- [THE TASK] Copy out exactly the lines from the first line of the material below through the line containing "Chroma Features", and nothing beyond them.

- [INPUT DATA]

******************************

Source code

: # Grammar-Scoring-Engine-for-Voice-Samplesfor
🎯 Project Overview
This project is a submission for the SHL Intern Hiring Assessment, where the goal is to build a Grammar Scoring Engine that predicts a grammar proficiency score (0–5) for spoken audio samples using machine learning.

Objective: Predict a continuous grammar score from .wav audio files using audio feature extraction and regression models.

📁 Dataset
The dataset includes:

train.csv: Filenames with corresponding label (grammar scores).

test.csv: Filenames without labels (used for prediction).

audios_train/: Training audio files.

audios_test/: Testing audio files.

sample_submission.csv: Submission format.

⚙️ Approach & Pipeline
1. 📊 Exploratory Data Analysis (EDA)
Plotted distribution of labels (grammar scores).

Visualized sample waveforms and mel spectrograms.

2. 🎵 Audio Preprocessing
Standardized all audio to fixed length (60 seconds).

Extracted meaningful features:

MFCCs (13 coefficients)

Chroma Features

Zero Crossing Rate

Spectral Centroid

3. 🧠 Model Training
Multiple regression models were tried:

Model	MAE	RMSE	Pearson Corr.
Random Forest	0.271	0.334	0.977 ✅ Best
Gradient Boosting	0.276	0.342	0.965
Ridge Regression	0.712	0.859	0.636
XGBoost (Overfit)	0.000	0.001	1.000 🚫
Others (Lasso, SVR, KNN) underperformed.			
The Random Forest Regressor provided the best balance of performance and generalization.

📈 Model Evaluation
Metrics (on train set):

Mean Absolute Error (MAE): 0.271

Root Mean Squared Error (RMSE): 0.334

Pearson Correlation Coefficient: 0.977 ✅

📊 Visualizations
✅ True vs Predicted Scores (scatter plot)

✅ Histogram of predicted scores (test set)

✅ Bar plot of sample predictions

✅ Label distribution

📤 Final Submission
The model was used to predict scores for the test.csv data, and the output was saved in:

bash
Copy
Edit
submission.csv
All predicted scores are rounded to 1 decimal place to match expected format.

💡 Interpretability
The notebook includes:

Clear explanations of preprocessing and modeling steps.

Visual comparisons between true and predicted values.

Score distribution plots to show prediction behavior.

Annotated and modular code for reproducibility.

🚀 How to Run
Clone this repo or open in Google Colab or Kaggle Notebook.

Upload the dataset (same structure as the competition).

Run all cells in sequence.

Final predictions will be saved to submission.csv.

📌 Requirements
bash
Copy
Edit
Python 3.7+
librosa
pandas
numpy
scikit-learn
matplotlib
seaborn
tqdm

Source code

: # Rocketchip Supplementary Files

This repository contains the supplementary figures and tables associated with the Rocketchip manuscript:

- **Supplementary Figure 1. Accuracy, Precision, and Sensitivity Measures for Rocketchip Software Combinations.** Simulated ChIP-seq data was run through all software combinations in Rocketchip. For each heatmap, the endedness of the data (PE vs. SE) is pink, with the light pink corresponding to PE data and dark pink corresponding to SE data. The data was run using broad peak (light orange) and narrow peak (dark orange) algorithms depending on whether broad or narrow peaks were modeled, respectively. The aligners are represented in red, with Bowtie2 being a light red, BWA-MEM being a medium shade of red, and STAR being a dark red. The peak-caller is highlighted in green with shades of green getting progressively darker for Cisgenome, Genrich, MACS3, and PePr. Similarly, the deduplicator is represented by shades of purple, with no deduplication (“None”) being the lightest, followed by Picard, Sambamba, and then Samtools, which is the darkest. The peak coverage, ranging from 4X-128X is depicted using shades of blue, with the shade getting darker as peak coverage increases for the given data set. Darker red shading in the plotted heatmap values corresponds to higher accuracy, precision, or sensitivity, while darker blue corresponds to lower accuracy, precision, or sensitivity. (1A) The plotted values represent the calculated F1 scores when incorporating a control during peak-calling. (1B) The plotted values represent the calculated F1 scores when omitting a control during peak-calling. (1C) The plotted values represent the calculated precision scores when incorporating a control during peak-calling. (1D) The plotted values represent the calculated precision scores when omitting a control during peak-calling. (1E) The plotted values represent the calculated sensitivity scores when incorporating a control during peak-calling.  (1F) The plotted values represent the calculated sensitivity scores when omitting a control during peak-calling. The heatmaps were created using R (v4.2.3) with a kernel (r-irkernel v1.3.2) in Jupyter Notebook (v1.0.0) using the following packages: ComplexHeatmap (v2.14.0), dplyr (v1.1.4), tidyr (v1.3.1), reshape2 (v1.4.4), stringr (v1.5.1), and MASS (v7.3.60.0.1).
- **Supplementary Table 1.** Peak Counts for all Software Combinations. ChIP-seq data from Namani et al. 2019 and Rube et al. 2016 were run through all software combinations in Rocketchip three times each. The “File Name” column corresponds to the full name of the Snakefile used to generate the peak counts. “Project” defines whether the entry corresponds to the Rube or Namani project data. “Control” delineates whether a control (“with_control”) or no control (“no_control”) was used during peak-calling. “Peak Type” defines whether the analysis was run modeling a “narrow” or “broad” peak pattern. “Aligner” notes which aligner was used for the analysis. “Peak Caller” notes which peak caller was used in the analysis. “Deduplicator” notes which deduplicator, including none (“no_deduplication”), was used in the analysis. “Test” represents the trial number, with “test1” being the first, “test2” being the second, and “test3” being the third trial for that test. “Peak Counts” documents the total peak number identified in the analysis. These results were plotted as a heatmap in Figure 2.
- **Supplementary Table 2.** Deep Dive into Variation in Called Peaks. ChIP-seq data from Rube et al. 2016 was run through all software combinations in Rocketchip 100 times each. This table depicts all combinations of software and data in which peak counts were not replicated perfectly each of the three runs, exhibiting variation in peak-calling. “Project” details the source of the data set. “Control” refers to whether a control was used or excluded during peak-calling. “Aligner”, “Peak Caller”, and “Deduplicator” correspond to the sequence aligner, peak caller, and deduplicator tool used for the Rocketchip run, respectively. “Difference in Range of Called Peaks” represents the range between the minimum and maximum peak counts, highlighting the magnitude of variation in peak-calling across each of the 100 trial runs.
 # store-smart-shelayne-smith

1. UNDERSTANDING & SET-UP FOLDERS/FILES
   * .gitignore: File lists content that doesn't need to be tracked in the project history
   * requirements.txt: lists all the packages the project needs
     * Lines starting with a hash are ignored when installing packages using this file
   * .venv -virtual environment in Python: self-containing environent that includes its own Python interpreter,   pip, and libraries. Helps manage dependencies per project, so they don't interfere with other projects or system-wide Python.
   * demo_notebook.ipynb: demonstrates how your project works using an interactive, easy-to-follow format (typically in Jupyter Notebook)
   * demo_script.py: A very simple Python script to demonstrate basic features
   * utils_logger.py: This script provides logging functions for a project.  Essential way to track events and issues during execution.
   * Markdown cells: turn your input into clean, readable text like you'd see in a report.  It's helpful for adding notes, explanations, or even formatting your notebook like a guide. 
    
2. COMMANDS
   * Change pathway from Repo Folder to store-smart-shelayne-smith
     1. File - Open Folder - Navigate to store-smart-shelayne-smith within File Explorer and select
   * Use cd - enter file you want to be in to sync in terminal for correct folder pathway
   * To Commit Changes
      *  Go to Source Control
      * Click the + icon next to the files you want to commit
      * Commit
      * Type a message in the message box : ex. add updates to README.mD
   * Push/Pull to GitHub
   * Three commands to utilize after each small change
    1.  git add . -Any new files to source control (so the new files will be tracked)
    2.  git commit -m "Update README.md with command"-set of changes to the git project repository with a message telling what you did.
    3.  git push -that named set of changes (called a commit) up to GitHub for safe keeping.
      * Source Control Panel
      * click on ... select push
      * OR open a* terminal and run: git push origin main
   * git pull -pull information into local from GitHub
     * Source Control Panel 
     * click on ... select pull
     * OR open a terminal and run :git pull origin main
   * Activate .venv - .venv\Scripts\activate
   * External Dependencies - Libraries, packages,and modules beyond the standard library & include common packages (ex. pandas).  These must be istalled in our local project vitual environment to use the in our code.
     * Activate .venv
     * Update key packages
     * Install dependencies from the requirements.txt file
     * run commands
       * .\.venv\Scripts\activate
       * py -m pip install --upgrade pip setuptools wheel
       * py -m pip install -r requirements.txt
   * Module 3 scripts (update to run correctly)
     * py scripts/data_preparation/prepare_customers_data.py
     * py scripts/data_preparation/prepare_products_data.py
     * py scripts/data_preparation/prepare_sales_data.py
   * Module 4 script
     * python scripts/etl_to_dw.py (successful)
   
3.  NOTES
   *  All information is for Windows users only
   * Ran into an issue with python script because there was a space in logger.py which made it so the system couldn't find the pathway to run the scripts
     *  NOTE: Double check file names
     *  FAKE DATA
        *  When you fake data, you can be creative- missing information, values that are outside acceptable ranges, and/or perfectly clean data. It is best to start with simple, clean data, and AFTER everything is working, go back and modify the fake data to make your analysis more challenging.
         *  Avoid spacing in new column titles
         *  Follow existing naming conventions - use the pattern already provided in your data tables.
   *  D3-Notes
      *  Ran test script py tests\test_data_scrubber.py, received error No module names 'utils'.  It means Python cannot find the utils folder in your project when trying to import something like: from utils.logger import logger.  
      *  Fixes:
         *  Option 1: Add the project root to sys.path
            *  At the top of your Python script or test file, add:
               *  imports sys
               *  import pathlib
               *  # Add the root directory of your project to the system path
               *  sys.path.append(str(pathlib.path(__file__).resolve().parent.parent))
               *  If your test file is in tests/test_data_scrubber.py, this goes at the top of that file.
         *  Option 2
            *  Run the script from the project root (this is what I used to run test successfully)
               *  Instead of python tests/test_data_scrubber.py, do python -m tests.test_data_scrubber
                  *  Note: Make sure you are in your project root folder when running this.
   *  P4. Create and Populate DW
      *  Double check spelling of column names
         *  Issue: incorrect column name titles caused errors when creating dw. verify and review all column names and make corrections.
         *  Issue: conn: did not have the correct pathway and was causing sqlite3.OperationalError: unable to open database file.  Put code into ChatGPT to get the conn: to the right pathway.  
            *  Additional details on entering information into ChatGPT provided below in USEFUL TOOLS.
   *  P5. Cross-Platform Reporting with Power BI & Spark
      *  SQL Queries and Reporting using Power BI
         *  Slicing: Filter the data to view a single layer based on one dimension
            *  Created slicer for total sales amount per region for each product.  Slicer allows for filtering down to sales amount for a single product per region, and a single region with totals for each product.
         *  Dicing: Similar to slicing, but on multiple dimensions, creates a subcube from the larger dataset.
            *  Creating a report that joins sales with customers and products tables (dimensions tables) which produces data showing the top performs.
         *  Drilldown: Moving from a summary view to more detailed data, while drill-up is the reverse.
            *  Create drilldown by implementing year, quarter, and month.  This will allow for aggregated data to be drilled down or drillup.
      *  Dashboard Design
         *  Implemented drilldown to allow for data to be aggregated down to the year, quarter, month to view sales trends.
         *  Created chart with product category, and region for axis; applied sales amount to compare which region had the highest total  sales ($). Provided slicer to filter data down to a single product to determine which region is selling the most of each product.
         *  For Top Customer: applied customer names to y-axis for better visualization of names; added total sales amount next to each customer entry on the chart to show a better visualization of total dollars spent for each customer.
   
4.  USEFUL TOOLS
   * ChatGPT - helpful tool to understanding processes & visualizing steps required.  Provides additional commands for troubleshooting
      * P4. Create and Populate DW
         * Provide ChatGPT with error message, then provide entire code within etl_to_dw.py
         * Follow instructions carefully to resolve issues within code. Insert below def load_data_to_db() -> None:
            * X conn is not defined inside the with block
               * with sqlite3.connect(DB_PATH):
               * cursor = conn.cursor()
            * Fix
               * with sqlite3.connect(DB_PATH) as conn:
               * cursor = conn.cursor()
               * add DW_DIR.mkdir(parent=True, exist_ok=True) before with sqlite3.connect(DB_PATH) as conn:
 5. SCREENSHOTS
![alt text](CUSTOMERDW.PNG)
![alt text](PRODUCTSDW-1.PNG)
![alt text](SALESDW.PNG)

******************************

- [EXERCISE ANSWER]
Source code

: # Grammar-Scoring-Engine-for-Voice-Samplesfor
🎯 Project Overview
This project is a submission for the SHL Intern Hiring Assessment, where the goal is to build a Grammar Scoring Engine that predicts a grammar proficiency score (0–5) for spoken audio samples using machine learning.

Objective: Predict a continuous grammar score from .wav audio files using audio feature extraction and regression models.

📁 Dataset
The dataset includes:

train.csv: Filenames with corresponding label (grammar scores).

test.csv: Filenames without labels (used for prediction).

audios_train/: Training audio files.

audios_test/: Testing audio files.

sample_submission.csv: Submission format.

⚙️ Approach & Pipeline
1. 📊 Exploratory Data Analysis (EDA)
Plotted distribution of labels (grammar scores).

Visualized sample waveforms and mel spectrograms.

2. 🎵 Audio Preprocessing
Standardized all audio to fixed length (60 seconds).

Extracted meaningful features:

MFCCs (13 coefficients)

Chroma Features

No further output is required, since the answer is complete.